The Haudenosaunee Nationals Men's Lacrosse Team, formerly known as the Iroquois Nationals, represents the Haudenosaunee Confederacy in international field lacrosse competition. They are currently ranked third in the world by World Lacrosse after winning Bronze at the 2018 World Lacrosse Championship.

In June 2022, the Nationals dropped Iroquois from their name, adopting the name the Haudenosaunee Nationals.

The Haudenosaunee are currently seeking to compete in the 2028 Olympics under their own flag, and have received support from both the Canadian and United States governments to do so.

==History==

===Background===

Lacrosse was originally played as part of a spiritual endeavour meant to praise and give thanks to the Creator, a tradition still followed today by the Haudenosaunee Nationals.
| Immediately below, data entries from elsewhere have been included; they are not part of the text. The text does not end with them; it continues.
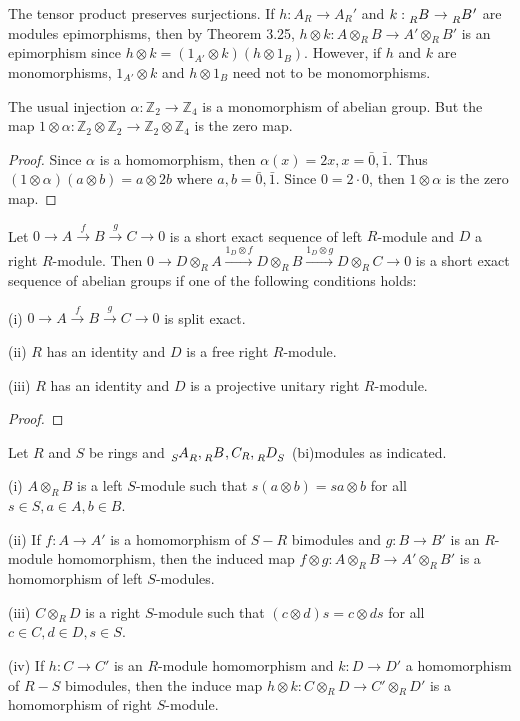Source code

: \documentclass{article}
\begin{document}
The tensor product preserves surjections. If $h:A_R\to A_R'$ and $k:\tensor[_R]{B}{}\to\tensor[_R]{B}{}'$ are modules epimorphisms, then by Theorem 3.25, $h\otimes k: A\otimes_R B\to A'\otimes_R B'$ is an epimorphism since $h\otimes k=(1_{A'}\otimes k)(h\otimes 1_B)$. However, if $h$ and $k$ are monomorphisms, $1_{A'}\otimes k$ and $h\otimes 1_B$ need not to be monomorphisms.
\begin{example}
    The usual injection $\alpha:\mathbb{Z}_2\to \mathbb{Z}_4$ is a monomorphism of abelian group. But the map $1\otimes \alpha: \mathbb{Z}_2\otimes \mathbb{Z}_2\to \mathbb{Z}_2\otimes \mathbb{Z}_4$ is the zero map.
\end{example}
\begin{proof}
    Since $\alpha$ is a homomorphism, then $\alpha(x)=2x,x=\bar{0},\bar{1}$. Thus $(1\otimes \alpha)(a\otimes b)=a\otimes 2b$ where $a,b=\bar{0},\bar{1}$. Since $0=2\cdot 0$, then $1\otimes \alpha$ is the zero map.
\end{proof}

\begin{theorem}
    Let $0\to A\xrightarrow{f}B\xrightarrow{g}C\to 0$ is a short exact sequence of left $R$-module and $D$ a right $R$-module. Then $0\to D\otimes_R A\xrightarrow{1_D \otimes f}D\otimes_R B\xrightarrow{1_D \otimes g}D \otimes_R C\to 0$ is a short exact sequence of abelian groups if one of the following conditions holds:
    
    (i) $0\to A\xrightarrow{f}B\xrightarrow{g}C\to 0$ is split exact.

    (ii) $R$ has an identity and $D$ is a free right $R$-module.

    (iii) $R$ has an identity and $D$ is a projective unitary right $R$-module.
\end{theorem}
\begin{proof}
    
\end{proof}

\begin{theorem}
    Let $R$ and $S$ be rings and $\tensor[_S]{A}{_R},\tensor[_R]{B}{},C_R,\tensor[_R]{D}{_S}$ (bi)modules as indicated.

    (i) $A\otimes_R B$ is a left $S$-module such that $s(a\otimes b)=sa\otimes b$ for all $s \in S, a \in A, b \in B$.

    (ii) If $f:A\to A'$ is a homomorphism of $S-R$ bimodules and $g:B\to B'$ is an $R$-module homomorphism, then the induced map $f\otimes g:A\otimes_R B\to A'\otimes_R B'$ is a homomorphism of left $S$-modules.

    (iii) $C\otimes_R D$ is a right $S$-module such that $(c\otimes d)s=c\otimes ds$ for all $c \in C, d \in D, s \in S$.

    (iv) If $h:C\to C'$ is an $R$-module homomorphism and $k:D\to D'$ a homomorphism of $R-S$ bimodules, then the induce map $h\otimes k:C\otimes_R D\to C'\otimes_R D'$ is a homomorphism of right $S$-module.
\end{theorem}
\end{document}
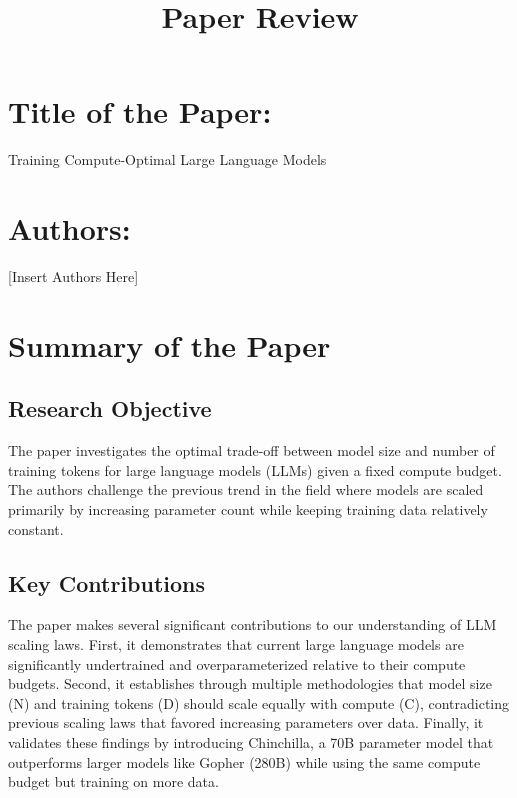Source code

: \documentclass{article}
\title{\textbf{Paper Review}}
\author{}
\date{}
\begin{document}
\justifying

\maketitle

\section*{Title of the Paper:}
Training Compute-Optimal Large Language Models

\section*{Authors:}
[Insert Authors Here]
\section{Summary of the Paper}

\subsection{Research Objective}
The paper investigates the optimal trade-off between model size and number of training tokens for large language models (LLMs) given a fixed compute budget. The authors challenge the previous trend in the field where models are scaled primarily by increasing parameter count while keeping training data relatively constant.

\subsection{Key Contributions}
The paper makes several significant contributions to our understanding of LLM scaling laws. First, it demonstrates that current large language models are significantly undertrained and overparameterized relative to their compute budgets. Second, it establishes through multiple methodologies that model size (N) and training tokens (D) should scale equally with compute (C), contradicting previous scaling laws that favored increasing parameters over data. Finally, it validates these findings by introducing Chinchilla, a 70B parameter model that outperforms larger models like Gopher (280B) while using the same compute budget but training on more data.
\end{document}
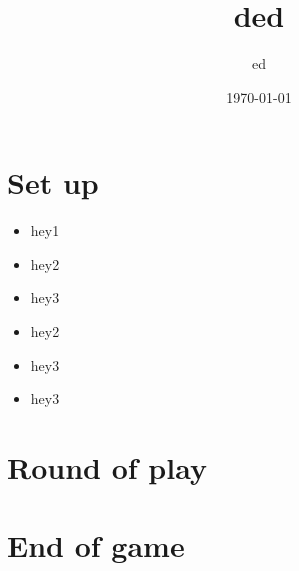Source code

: \documentclass{article}%
\title{ded}%
\author{ed}%
\date{\today}%
\begin{document}
%
\pagestyle{empty}%
\normalsize%
\maketitle%
\section{ Set up
}%
\label{sec:Setup}%
\begin{itemize}%
\item%
 hey1
%
\item%
 hey2
%
\item%
 hey3
%
\end{itemize}%
\begin{itemize}%
\item%
 hey2
%
\item%
 hey3
%
\end{itemize}%
\begin{itemize}%
\item%
 hey3
%
\end{itemize}

%
\section{ Round of play
}%
\label{sec:Roundofplay}%

%
\section{ End of game}%
\label{sec:Endofgame}%

%
\end{document}
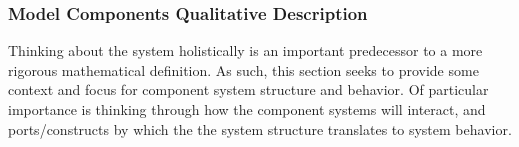 \documentclass[10pt]{article}
\begin{document}


\subsubsection{Model Components Qualitative Description}

Thinking about the system holistically is an important predecessor to a more rigorous mathematical definition.  As such, this section seeks to provide some context and focus for component system structure and behavior.  Of particular importance is thinking through how the component systems will interact, and ports/constructs by which the the system structure translates to system behavior.
\end{document}
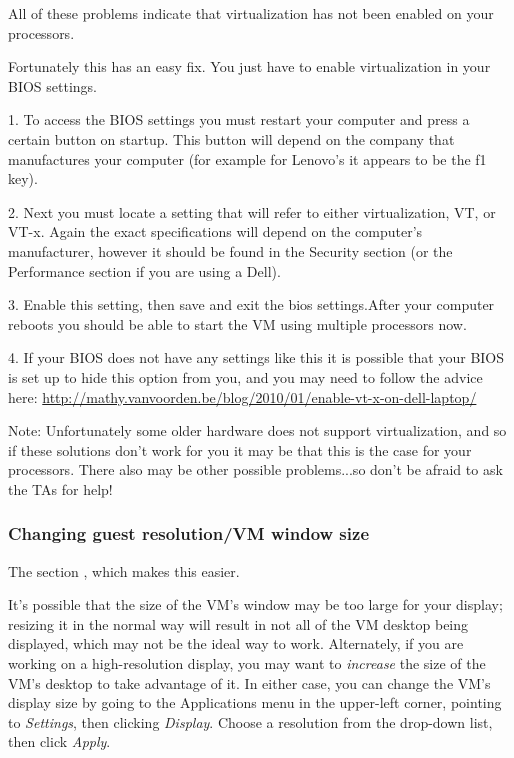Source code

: \documentclass[letterpaper,10pt,english]{sphinxmanual}
\begin{document}
All of these problems indicate that virtualization has not been enabled on your processors.

Fortunately this has an easy fix. You just have to enable virtualization in your BIOS
settings.

1. To  access the BIOS settings you must restart your computer and press a certain
button on startup. This button will depend on the company that manufactures your computer
(for example for Lenovo's it appears to be the f1 key).

2. Next you must locate a setting that will refer to either virtualization, VT, or VT-x.
Again the exact specifications will depend on the computer's manufacturer, however
it should be found in the Security section (or the Performance section if you are using a Dell).

3. Enable this setting,
then save and exit the bios settings.After your computer reboots you should be able to start the VM using multiple processors now.

4. If your BIOS does not have any settings like this it is possible that your BIOS is set up to hide this option from you, and you
may need to follow the advice here: \url{http://mathy.vanvoorden.be/blog/2010/01/enable-vt-x-on-dell-laptop/}

Note: Unfortunately some older hardware does not support virtualization, and so if these solutions don't work for you it may
be that this is the case for your processors. There also may be other possible problems...so don't be afraid to ask the TAs for help!


\subsubsection{Changing guest resolution/VM window size}
\label{2013/vm:changing-guest-resolution-vm-window-size}



The section {\hyperref[vm:vm\string-additions]{}}, which makes this easier.



It's possible that the size of the VM's window may be too large for
your display; resizing it in the normal way will result in not all of
the VM desktop being displayed, which may not be the ideal way to
work.  Alternately, if you are working on a high-resolution display,
you may want to \emph{increase} the size of the VM's desktop to take
advantage of it.  In either case, you can change the VM's display size
by going to the Applications menu in the upper-left corner, pointing to
\emph{Settings}, then clicking \emph{Display}.  Choose a resolution from the
drop-down list, then click \emph{Apply}.
\end{document}
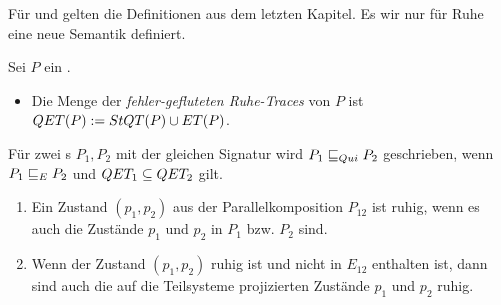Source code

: Für \ET{} und \EL{} gelten die Definitionen aus dem letzten Kapitel. Es wir nur
für Ruhe eine neue Semantik definiert.

\begin{Def}
  Sei $P$ ein \MEIO{}.
  \begin{itemize}
    \item Die Menge der \emph{fehler-gefluteten Ruhe-Traces} von $P$ ist $QET
      (P):= StQT (P)\cup ET (P)$.
  \end{itemize}
  Für zwei \MEIO{}s $P_1,P_2$ mit der gleichen Signatur wird $P_1 \sqsubseteq  _{Qui}{} P_2$
  geschrieben, wenn $P_1 \sqsubseteq  _E{} P_2$ und $QET _1\subseteq QET _2$ gilt.
\end{Def}

\begin{Lem}\mbox{}
  \begin{enumerate}
    \item Ein Zustand $(p_1,p_2)$ aus der Parallelkomposition $P_{12}$ ist
      ruhig, wenn es auch die Zustände $p_1$ und $p_2$ in $P_1$ bzw. $P_2$
      sind.
    \item Wenn der Zustand $(p_1,p_2)$ ruhig ist und nicht in $E_{12}$
      enthalten ist, dann sind auch die auf die Teilsysteme projizierten
      Zustände $p_1$ und $p_2$ ruhig.\\
  \end{enumerate}
\end{Lem}
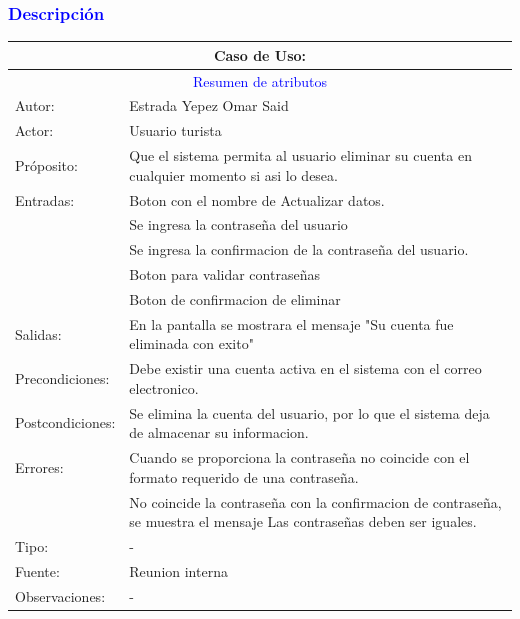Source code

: \subsubsection{\textcolor{blue}{Descripción}}
\begin{tabularx}{16cm}{||l|X||}
	\hline
	\multicolumn{2}{||c||}{Caso de Uso: } \\
	\hline
	\multicolumn{2}{||c||}{\textcolor{blue}{Resumen de atributos}} \\
	\hline
	{Autor:} & Estrada Yepez Omar Said \\
    \hline
	{Actor:} & Usuario turista\\
	\hline
	{Próposito:} & Que el sistema permita al usuario eliminar su cuenta en cualquier momento si asi lo desea.\\
	\hline
	{Entradas:} &  Boton con el nombre de Actualizar datos. \\
    &Se ingresa la contraseña del usuario\\
    &Se ingresa la confirmacion de la contraseña del usuario.\\
    &Boton para validar contraseñas\\
    &Boton de confirmacion de eliminar\\
	\hline
	{Salidas:} & En la pantalla se mostrara el mensaje "Su cuenta fue eliminada con exito"\\
	\hline
	{Precondiciones:} & Debe existir una cuenta activa en el sistema con el correo electronico.\\ 
	\hline
	{Postcondiciones:} & Se elimina la cuenta del usuario, por lo que el sistema deja de almacenar su informacion.\\
	\hline
	{Errores:} & Cuando se proporciona la contraseña no coincide con el formato requerido de una contraseña. \\
    &No coincide la contraseña con la confirmacion de contraseña, se muestra el mensaje Las contraseñas deben ser iguales.\\
	\hline
	{Tipo:} & -\\
	\hline
	{Fuente:} & Reunion interna \\
	\hline
	{Observaciones:} & {-} \\
	\hline
\end{tabularx}

\pagebreak
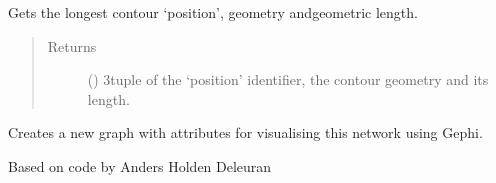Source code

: \documentclass[letterpaper,10pt,english]{sphinxmanual}
\begin{document}
\begin{fulllineitems}
\begin{fulllineitems}
\begin{quote}
\begin{description}
\end{description}\end{quote}

\end{fulllineitems}


\begin{fulllineitems}
\label{\detokenize{cockatoo:cockatoo.KnitNetworkBase.longest_position_contour}}
Gets the longest contour ‘position’, geometry andgeometric length.
\begin{quote}\begin{description}
\item[{Returns}] \leavevmode
{} () \textendash{} 3\sphinxhyphen{}tuple of the ‘position’ identifier, the contour geometry and its
length.

\end{description}\end{quote}

\end{fulllineitems}


\begin{fulllineitems}
\label{\detokenize{cockatoo:cockatoo.KnitNetworkBase.make_gephi_graph}}
Creates a new graph with attributes for visualising this network
using Gephi.

Based on code by Anders Holden Deleuran

\end{fulllineitems}



\end{fulllineitems}
\end{document}
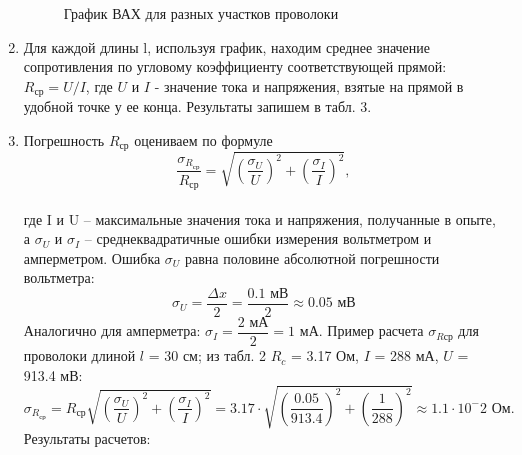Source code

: \documentclass[a4paper, 10pt]{article}%
\begin{document}
\begin{enumerate}
\begin{figure}[h]
\caption{График ВАХ для разных участков проволоки}
\centering
{}
\end{figure}
\item Для каждой длины l, используя график, находим среднее значение сопротивления по угловому коэффициенту соответствующей прямой: $R_\text{ср} = U/I$, где $U$ и $I$ - значение тока и напряжения, взятые на прямой в удобной точке у ее конца. Результаты запишем в табл. 3.
\item Погрешность $R_\text{ср}$ оцениваем по формуле \\
\[\dfrac{\sigma_{R_\text{ср}}}{R_\text{ср}} = \sqrt{\left(\dfrac{\sigma_U}{U}\right)^2+\left(\dfrac{\sigma_I}{I}\right)^2}, \]\\
где I и U -- максимальные значения тока и напряжения, получанные в опыте, а $\sigma_U$ и $\sigma_I$ -- среднеквадратичные ошибки измерения вольтметром и амперметром. Ошибка $\sigma_U$ равна половине абсолютной погрешности вольтметра:
\[\sigma_U = \dfrac{\Delta x}{2} = \dfrac{0.1\text{ мВ}}{2} \approx 0.05\text{ мВ} \]
Аналогично для амперметра: $\sigma_I = \dfrac{2\text{ мА}}{2} = 1\text{ мА}$.
Пример расчета $\sigma_{R\text{ср}}$ для проволоки длиной $l$ = 30 см; из табл. 2 $R_c$ = 3.17 Ом, $I$ = 288 мА, $U$ = 913.4 мВ:
\[\sigma_{R_\text{ср}}= R_\text{ср}\sqrt{\left(\dfrac{\sigma_U}{U}\right)^2+\left(\dfrac{\sigma_I}{I}\right)^2} = 3.17\cdot\sqrt{\left(\dfrac{0.05}{913.4}\right)^2+\left(\dfrac{1}{288}\right)^2} \approx 1.1\cdot10^-2\text{ Ом}.\]
Результаты расчетов:


\end{enumerate}
\end{document}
For example, before each game the Haudenosaunee Nationals gather around their spiritual advisor who leads a traditional tobacco-burning rite, in addition to other rituals in an effort to prepare players before they take the field. The traditions attached to lacrosse extend to the wooden sticks, central to the Iroquois religion and culture. Specifically, males are given a miniature wooden lacrosse stick at birth, sleep with their stick nearby throughout their life, and even take one to the grave. It is believed that the first thing a Haudenosaunee does after reaching the afterlife is grab the stick placed in his coffin. The importance given to these wooden lacrosse sticks stem from the belief that these are gifts from Mother Earth. The Haudenosaunee believe that, because a living organism (i.e. a tree) died to make the stick, its spirit has been transferred to the stick's owner. Therefore, the Haudenosaunee play humbly in an attempt to honour the tree's sacrifice.

===Modern team===
The Iroquois Nationals men's lacrosse team was formed and sanctioned by the Grand Council of the Haudenosaunee in 1983 in preparation of friendlies at the NCAA championship in Baltimore, Maryland. The Nationals lost to the Syracuse Orangemen 28-5 and the Hobart Statesmen 22–14. Prior to the 1984 Summer Olympics, the Nationals held the Jim Thorpe Memorial Games and Pow-Wow, a 6-team event with local and international teams in Los Angeles. The nationals achieved their first victory over the national team of England. The following year, using their Haudenosaunee passports, the Nationals traveled and toured England losing only once.

The Haudenosaunee Nationals team is the only First Nation's team with international recognition as a sovereign people. After being denied membership by the International Lacrosse Federation (ILF) to compete in the 1986 World Lacrosse Championship in Canada, the Iroquois hosted the teams for preliminary games at the University at Buffalo. The ILF accepted the Iroquois as a full member nation in 1988.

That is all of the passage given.